If any word written in the dictionary 10 is present in the voice input, the voice recognition apparatus 8 writes a bit corresponding to the word in the register 12. If the word indicates affirmation or negation, “0” or “F” is outputted for the affirmative/negative bit. The bit of each subject corresponding to the word indicating affirmation/negation is set to “F”. Further, if any keyword corresponding to the group of subjects is found, the bits of subjects included in the group are set to “F”. Then, each time the voice recognition apparatus 8 finds a keyword, data is written in the register 12 by OR addition. For example, if an answer “Literature please.” is inputted in department guidance in a university, “literature” is detected as a keyword, and the bit of the subject corresponding to the keyword is set to “F”. The other bits remain “0”. Further, since “please” corresponds to affirmation, the affirmative bit at the head is kept at “0”, and the values of the other bits are not changed. In this case, the affirmative bit is set to “0”, and the output is affirmative. Since the bit of “literature” is set, and the other bits are not set, only the guidance of literature is requested. In the case of “literature and economics, please”, the bit of “literature” and the bit of “economics” are set, and the affirmative/negative bit remains “0” indicating affirmation.

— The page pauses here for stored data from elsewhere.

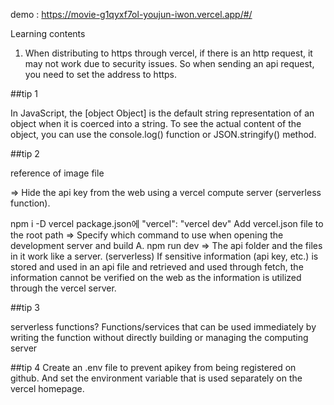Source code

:demo : https://movie-g1qyxf7ol-youjun-iwon.vercel.app/#/

Learning contents

1. When distributing to https through vercel, if there is an http request, it may not work due to security issues.
   So when sending an api request, you need to set the address to https.

##tip 1

In JavaScript, the [object Object] is the default string representation of an object when it is coerced into a string. To see the actual content of the object, you can use the console.log() function or JSON.stringify() method.

##tip 2

reference of image file

=> Hide the api key from the web using a vercel compute server (serverless function).

npm i -D vercel
package.json에 "vercel": "vercel dev" 
Add vercel.json file to the root path => Specify which command to use when opening the development server and build A.
npm run dev
=> The api folder and the files in it work like a server. (serverless)
If sensitive information (api key, etc.) is stored and used in an api file and retrieved and used through fetch, the information cannot be verified on the web as the information is utilized through the vercel server.

##tip 3

serverless functions?
Functions/services that can be used immediately by writing the function without directly building or managing the computing server


##tip 4
Create an .env file to prevent apikey from being registered on github. And set the environment variable that is used separately on the vercel homepage.
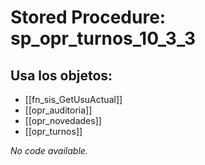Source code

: # Stored Procedure: sp_opr_turnos_10_3_3

## Usa los objetos:
- [[fn_sis_GetUsuActual]]
- [[opr_auditoria]]
- [[opr_novedades]]
- [[opr_turnos]]

*No code available.*

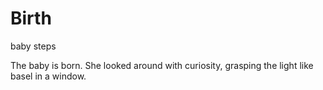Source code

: # Birth
baby steps

The baby is born. She looked around with curiosity, grasping the light like basel in a window.
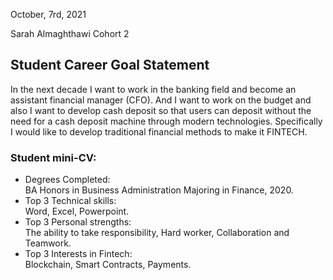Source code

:   
October, 7rd, 2021

Sarah Almaghthawi 
Cohort 2

## Student Career Goal Statement 

 
In the next decade I want to work in the banking field and become an assistant financial manager (CFO). And I want to work on the budget and also I want to develop cash deposit so that users can deposit without the need for a cash deposit machine through modern technologies. Specifically I would like to develop traditional financial methods to make it FINTECH.


### Student mini-CV:


  - Degrees Completed:    
      BA Honors in Business Administration Majoring in Finance, 2020.
  - Top 3 Technical skills:    
      Word, Excel, Powerpoint. 
  - Top 3 Personal strengths:   
      The ability to take responsibility, Hard worker, Collaboration and Teamwork.
  - Top 3 Interests in Fintech:    
      Blockchain, Smart Contracts, Payments.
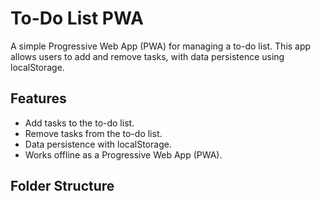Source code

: # To-Do List PWA

A simple Progressive Web App (PWA) for managing a to-do list. This app allows users to add and remove tasks, with data persistence using localStorage.

## Features

- Add tasks to the to-do list.
- Remove tasks from the to-do list.
- Data persistence with localStorage.
- Works offline as a Progressive Web App (PWA).

## Folder Structure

According to a special rule for recognizing a choice from the enumerated keywords, in the case of input without specifying keywords such as “yes” and “it”, it is determined that the keyword outputted immediately before the input is selected with affirmation. Though the rule is provided in preparation for the input of “yes” or the like in the middle of the second keyword enumeration, it is not essential to provide this rule. Further, for the input including two or more words of affirmative/negative structures such as “I don't need literature, but I want to know economics”, a plurality of registers 12 may be provided. In this case, in the register of the first stage, for “I don't need literature”, the value of the affirmative/negative bit is set to “F” indicating negation, and the bit of “literature” is set to “F”. In the register of the next stage, “I want to know economics” is processed. That is, the affirmative/negative bit is set to “0” indicating affirmation, and the bit of “economics” is set to “F”. The recognition result of this case is same as that in the case of “I want to know about the economics department”.
Referring back to
In the input scenario, from enumeration of the keywords in step 1, the input is received (accepted), and voice recognition of the voice input is carried out. Sound recognition of the voice input may be stared from the pause in step 2 or the second keyword enumeration in step 3. In step 7, the input result is determined. In the absence of effective input, the routine returns to the pause in step 2 or the second keyword enumeration in step 3, or carries out a process of repeating enumeration of the keywords or the like for receiving the input again. If all the choices are negated, the routine proceeds to another process. If one or more keyword is selected, guidance is provided for the selected keyword or combination of the selected keywords.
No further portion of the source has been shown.